→ **Work task**
Where does the word "Prepare" show up in the data? Please find each such line and copy it.

----- Data for this task -----

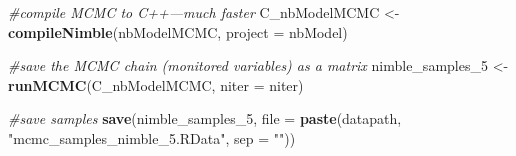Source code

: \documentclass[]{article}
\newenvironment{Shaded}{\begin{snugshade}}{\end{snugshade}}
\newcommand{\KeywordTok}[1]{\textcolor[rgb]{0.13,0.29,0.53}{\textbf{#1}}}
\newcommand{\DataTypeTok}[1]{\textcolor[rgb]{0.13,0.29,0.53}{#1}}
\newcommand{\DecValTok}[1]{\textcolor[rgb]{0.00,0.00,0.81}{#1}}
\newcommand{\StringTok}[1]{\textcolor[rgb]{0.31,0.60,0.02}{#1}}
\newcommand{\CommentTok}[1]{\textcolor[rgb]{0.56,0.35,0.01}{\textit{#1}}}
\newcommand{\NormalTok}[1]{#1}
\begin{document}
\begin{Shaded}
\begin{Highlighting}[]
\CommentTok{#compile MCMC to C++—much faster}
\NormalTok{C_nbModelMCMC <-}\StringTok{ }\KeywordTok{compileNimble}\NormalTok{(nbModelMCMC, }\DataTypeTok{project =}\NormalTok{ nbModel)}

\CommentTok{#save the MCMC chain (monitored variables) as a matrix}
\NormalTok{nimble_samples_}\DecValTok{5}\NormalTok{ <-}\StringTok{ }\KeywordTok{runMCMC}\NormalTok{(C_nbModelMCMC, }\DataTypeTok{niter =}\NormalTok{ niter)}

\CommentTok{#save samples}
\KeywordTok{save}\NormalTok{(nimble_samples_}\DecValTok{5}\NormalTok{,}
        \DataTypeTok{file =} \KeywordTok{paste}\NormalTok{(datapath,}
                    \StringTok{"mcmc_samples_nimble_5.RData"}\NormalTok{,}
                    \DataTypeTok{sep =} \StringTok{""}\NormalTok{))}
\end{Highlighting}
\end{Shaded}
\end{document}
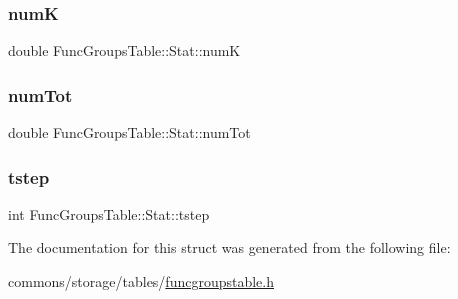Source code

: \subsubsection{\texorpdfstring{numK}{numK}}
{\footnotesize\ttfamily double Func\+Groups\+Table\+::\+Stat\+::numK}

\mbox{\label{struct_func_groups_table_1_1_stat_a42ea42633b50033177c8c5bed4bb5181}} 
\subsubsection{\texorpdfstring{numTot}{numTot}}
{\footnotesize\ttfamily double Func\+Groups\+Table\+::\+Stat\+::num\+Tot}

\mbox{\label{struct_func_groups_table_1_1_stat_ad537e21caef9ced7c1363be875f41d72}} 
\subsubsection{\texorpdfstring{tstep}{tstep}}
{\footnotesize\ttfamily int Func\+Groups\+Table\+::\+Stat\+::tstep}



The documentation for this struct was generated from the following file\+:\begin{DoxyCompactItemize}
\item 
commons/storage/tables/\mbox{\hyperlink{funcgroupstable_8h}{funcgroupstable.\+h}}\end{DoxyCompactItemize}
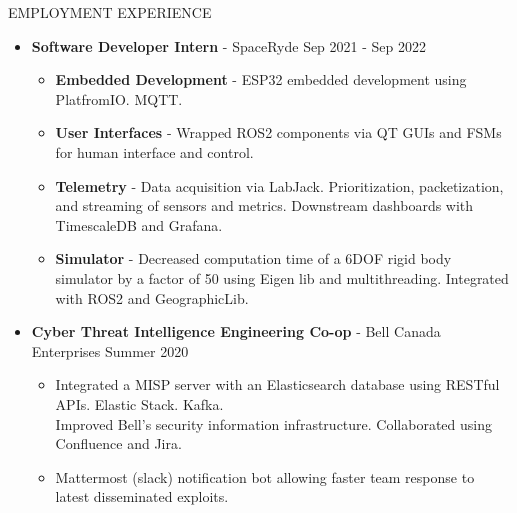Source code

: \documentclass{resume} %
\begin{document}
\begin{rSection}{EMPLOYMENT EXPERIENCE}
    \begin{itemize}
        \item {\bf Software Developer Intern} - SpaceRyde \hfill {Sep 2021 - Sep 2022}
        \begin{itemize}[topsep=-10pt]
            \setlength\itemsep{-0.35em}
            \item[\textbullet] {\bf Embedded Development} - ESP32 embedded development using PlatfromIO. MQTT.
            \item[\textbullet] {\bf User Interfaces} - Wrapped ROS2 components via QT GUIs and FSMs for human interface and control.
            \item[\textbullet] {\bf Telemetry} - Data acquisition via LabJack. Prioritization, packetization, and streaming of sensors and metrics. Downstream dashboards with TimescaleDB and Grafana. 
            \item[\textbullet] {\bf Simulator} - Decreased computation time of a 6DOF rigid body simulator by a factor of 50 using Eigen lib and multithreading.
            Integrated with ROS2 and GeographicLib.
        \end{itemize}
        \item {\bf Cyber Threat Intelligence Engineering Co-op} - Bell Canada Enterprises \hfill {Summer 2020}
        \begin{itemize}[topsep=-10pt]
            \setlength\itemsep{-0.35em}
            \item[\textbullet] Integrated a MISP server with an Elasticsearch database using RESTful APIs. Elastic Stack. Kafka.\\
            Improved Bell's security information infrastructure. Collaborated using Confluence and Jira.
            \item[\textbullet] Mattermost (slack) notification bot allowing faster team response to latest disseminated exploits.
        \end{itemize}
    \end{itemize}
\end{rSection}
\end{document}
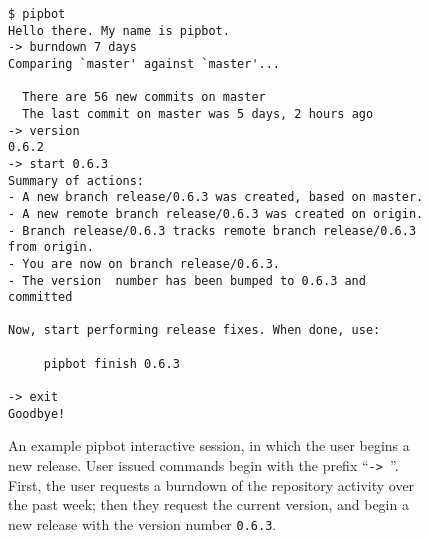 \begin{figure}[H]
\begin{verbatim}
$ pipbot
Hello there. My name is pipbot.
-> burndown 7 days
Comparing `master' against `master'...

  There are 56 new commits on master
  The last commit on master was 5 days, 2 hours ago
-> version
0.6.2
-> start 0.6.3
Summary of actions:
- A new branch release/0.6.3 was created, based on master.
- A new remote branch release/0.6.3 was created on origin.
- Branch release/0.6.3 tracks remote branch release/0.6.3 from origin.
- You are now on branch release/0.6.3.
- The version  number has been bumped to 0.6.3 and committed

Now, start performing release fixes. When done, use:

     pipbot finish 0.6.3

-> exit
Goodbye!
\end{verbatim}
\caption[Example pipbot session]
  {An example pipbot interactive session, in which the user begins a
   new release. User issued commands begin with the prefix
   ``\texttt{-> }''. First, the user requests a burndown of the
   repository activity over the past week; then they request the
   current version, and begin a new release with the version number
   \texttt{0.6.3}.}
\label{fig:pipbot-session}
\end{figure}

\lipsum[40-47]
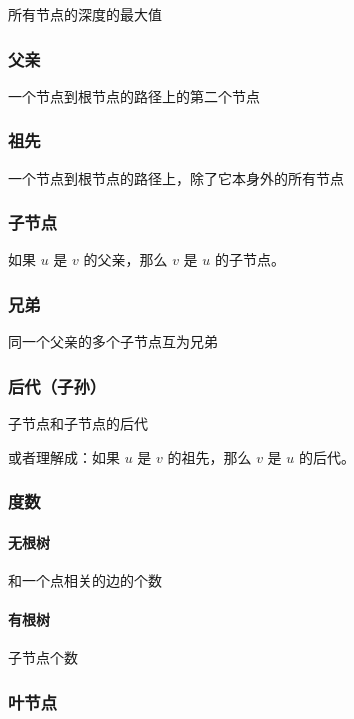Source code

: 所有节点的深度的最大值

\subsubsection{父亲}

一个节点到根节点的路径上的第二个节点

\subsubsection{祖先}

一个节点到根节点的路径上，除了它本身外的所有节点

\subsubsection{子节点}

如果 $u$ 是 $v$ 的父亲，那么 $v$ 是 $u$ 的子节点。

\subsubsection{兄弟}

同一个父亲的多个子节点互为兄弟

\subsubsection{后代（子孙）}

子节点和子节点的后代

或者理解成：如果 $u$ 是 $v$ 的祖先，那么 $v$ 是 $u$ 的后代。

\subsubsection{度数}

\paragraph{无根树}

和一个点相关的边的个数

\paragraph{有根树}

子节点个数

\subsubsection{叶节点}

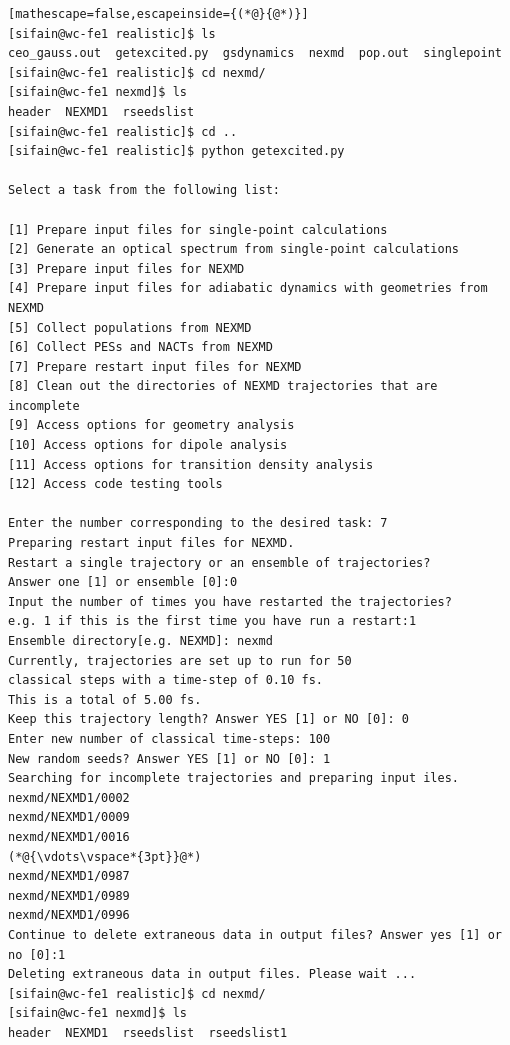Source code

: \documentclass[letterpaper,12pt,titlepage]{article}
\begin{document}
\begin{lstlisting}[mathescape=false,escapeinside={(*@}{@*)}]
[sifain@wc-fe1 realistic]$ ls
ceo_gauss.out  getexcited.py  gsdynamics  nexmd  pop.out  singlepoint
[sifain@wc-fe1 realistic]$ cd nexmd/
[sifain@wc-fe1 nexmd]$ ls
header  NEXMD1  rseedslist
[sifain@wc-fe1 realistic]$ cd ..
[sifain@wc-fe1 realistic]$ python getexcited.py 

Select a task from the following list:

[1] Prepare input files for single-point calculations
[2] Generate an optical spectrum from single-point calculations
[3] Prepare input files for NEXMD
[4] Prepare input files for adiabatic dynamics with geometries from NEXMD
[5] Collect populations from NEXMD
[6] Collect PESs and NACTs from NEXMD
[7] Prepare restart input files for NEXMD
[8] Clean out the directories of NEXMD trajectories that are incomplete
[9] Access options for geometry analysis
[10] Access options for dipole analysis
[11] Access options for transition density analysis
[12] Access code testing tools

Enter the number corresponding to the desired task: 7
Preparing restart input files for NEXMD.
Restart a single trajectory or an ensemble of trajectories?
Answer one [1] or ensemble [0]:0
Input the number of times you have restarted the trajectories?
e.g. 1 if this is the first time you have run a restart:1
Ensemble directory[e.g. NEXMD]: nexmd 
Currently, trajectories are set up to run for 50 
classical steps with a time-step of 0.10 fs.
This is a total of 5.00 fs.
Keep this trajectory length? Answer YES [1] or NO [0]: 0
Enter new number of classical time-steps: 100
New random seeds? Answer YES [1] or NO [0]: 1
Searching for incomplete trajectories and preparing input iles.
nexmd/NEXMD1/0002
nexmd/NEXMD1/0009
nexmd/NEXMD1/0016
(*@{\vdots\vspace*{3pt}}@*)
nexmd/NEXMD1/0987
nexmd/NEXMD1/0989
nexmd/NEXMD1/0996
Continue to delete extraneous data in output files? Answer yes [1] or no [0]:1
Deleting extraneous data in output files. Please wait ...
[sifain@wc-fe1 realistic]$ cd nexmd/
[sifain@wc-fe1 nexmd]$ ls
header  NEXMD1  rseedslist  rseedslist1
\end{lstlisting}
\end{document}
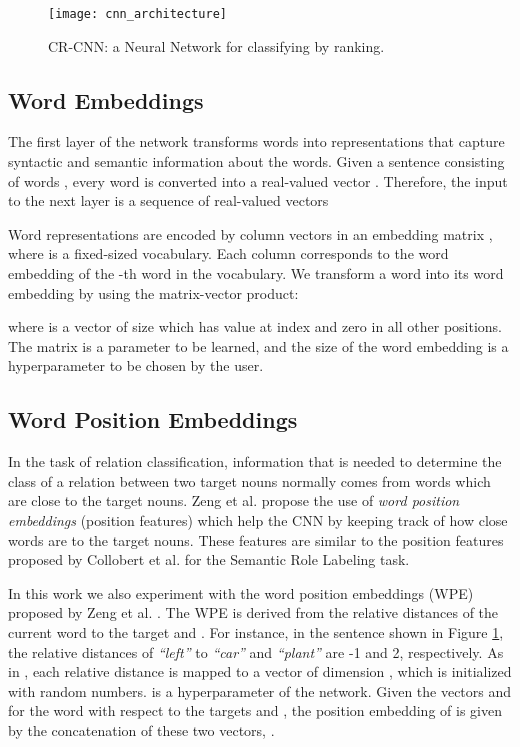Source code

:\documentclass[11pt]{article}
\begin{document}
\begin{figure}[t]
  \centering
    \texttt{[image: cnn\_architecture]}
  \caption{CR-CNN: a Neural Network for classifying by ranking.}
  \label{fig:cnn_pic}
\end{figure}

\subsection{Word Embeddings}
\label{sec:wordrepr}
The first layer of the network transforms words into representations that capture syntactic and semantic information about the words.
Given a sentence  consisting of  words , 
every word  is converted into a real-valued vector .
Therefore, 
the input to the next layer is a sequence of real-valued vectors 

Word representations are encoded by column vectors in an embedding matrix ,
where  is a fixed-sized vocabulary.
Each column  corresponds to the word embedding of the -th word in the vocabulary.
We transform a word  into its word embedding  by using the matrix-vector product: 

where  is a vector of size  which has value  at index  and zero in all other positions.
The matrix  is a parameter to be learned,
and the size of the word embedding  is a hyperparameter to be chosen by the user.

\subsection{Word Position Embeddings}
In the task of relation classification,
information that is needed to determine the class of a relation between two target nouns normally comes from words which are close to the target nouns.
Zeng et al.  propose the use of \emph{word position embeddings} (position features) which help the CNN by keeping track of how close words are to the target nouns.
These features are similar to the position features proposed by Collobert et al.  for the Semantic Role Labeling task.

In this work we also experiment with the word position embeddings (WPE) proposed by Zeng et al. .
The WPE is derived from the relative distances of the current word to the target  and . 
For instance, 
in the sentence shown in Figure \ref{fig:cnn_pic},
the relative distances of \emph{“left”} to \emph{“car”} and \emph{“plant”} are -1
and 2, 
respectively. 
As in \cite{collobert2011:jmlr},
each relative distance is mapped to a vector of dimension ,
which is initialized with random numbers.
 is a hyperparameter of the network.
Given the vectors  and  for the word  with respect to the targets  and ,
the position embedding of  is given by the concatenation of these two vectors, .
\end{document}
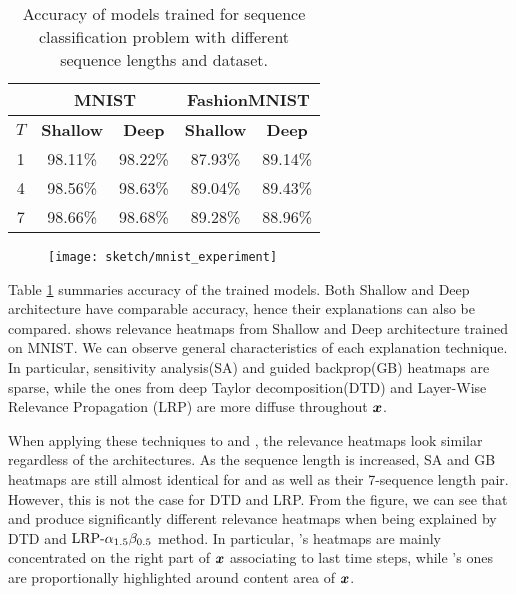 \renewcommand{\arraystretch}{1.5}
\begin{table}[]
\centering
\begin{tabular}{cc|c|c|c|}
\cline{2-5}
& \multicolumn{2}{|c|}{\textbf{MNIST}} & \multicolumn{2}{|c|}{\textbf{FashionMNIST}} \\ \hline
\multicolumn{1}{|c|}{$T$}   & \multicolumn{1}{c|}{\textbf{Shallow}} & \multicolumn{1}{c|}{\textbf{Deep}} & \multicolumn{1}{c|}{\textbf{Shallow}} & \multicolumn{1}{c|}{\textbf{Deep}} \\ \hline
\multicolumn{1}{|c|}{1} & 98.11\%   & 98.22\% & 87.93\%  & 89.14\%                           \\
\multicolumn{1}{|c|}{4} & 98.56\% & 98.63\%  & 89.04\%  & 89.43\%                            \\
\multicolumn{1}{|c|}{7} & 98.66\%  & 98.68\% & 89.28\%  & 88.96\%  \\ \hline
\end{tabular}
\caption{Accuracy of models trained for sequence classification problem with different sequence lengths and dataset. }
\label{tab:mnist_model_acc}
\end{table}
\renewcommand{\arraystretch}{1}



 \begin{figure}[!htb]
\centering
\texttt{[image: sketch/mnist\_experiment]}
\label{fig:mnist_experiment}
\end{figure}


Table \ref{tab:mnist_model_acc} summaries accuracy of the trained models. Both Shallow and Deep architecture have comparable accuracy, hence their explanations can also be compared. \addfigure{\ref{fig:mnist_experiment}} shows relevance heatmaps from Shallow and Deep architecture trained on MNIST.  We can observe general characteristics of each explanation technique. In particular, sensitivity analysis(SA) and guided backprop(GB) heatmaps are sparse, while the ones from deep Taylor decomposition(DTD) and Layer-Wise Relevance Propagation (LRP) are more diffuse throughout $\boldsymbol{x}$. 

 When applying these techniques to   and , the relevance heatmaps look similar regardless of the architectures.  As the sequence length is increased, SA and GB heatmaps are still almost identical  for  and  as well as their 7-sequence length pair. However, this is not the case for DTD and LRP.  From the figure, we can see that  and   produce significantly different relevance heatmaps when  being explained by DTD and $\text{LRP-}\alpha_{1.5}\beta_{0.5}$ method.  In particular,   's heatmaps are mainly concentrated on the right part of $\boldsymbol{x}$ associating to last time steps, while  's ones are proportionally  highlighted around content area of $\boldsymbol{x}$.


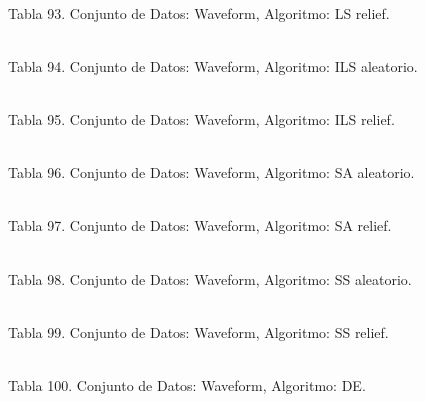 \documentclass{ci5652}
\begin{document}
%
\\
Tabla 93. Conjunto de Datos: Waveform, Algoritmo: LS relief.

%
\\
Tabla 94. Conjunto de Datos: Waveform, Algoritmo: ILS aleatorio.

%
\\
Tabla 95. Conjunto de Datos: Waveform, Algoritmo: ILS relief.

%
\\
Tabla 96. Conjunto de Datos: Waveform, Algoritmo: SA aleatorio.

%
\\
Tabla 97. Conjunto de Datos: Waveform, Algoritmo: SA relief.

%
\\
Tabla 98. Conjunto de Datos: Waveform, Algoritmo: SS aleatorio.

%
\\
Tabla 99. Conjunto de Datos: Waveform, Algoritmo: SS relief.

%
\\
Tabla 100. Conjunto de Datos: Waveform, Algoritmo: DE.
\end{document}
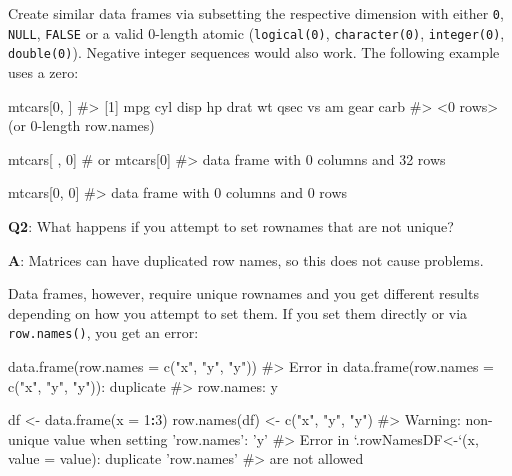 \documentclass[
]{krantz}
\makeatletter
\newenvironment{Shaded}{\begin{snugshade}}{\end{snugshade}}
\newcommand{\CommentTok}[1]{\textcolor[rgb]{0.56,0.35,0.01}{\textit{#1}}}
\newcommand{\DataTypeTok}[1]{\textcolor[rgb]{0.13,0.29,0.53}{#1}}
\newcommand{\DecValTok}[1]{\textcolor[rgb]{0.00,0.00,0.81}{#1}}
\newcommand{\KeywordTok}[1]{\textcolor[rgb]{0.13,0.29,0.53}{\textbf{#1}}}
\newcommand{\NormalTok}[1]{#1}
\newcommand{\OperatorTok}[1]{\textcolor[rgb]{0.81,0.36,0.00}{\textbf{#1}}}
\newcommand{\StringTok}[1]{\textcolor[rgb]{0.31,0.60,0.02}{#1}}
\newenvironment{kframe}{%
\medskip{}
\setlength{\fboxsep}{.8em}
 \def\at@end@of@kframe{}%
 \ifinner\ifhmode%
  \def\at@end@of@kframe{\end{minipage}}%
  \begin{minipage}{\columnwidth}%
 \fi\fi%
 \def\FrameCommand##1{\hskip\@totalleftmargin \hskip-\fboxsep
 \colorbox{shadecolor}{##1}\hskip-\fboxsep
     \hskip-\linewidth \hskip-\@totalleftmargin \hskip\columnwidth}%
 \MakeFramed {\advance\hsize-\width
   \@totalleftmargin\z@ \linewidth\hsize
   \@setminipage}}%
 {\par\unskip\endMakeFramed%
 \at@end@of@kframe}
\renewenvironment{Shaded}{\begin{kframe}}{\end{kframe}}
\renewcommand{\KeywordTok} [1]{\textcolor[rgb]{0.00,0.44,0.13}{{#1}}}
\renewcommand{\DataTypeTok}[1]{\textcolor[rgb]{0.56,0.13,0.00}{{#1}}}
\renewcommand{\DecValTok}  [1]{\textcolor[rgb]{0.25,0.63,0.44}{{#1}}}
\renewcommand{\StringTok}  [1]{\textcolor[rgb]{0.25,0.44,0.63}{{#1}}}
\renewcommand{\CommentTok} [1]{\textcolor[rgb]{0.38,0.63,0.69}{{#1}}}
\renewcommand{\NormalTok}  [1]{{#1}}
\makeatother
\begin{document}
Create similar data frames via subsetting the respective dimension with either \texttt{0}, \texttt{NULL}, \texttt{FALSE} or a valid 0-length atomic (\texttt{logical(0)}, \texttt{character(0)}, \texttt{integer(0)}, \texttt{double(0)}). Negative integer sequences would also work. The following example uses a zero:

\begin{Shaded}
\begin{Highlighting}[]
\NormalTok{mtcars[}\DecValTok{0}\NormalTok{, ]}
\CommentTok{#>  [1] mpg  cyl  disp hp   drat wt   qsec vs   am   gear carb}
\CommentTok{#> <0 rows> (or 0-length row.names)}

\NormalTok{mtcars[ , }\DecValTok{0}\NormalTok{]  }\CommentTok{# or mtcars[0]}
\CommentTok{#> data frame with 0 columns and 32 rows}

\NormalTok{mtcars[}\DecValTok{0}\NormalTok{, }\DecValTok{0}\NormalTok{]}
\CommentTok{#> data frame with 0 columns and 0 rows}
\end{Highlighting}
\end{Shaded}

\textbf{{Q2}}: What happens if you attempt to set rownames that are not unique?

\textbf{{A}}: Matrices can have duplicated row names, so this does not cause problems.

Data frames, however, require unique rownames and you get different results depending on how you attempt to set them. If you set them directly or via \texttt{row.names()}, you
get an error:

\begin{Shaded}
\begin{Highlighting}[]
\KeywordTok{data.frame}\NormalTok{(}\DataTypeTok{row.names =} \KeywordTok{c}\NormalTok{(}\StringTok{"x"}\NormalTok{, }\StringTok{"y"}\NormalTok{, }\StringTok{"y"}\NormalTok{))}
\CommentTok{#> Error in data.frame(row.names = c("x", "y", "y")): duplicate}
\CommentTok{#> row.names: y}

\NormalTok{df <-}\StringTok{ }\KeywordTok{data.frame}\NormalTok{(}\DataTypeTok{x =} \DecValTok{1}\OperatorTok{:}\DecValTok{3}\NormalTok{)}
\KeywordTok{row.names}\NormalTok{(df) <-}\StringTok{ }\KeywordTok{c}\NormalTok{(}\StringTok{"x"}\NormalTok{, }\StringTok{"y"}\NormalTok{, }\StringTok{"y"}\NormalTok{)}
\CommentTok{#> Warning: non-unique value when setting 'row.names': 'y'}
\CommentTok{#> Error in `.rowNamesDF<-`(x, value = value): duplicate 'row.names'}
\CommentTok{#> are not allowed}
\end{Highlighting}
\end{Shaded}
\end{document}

-----

→ **Answer to the problem**
[1] Prepare input files for single-point calculations
[3] Prepare input files for NEXMD
[4] Prepare input files for adiabatic dynamics with geometries from NEXMD
[7] Prepare restart input files for NEXMD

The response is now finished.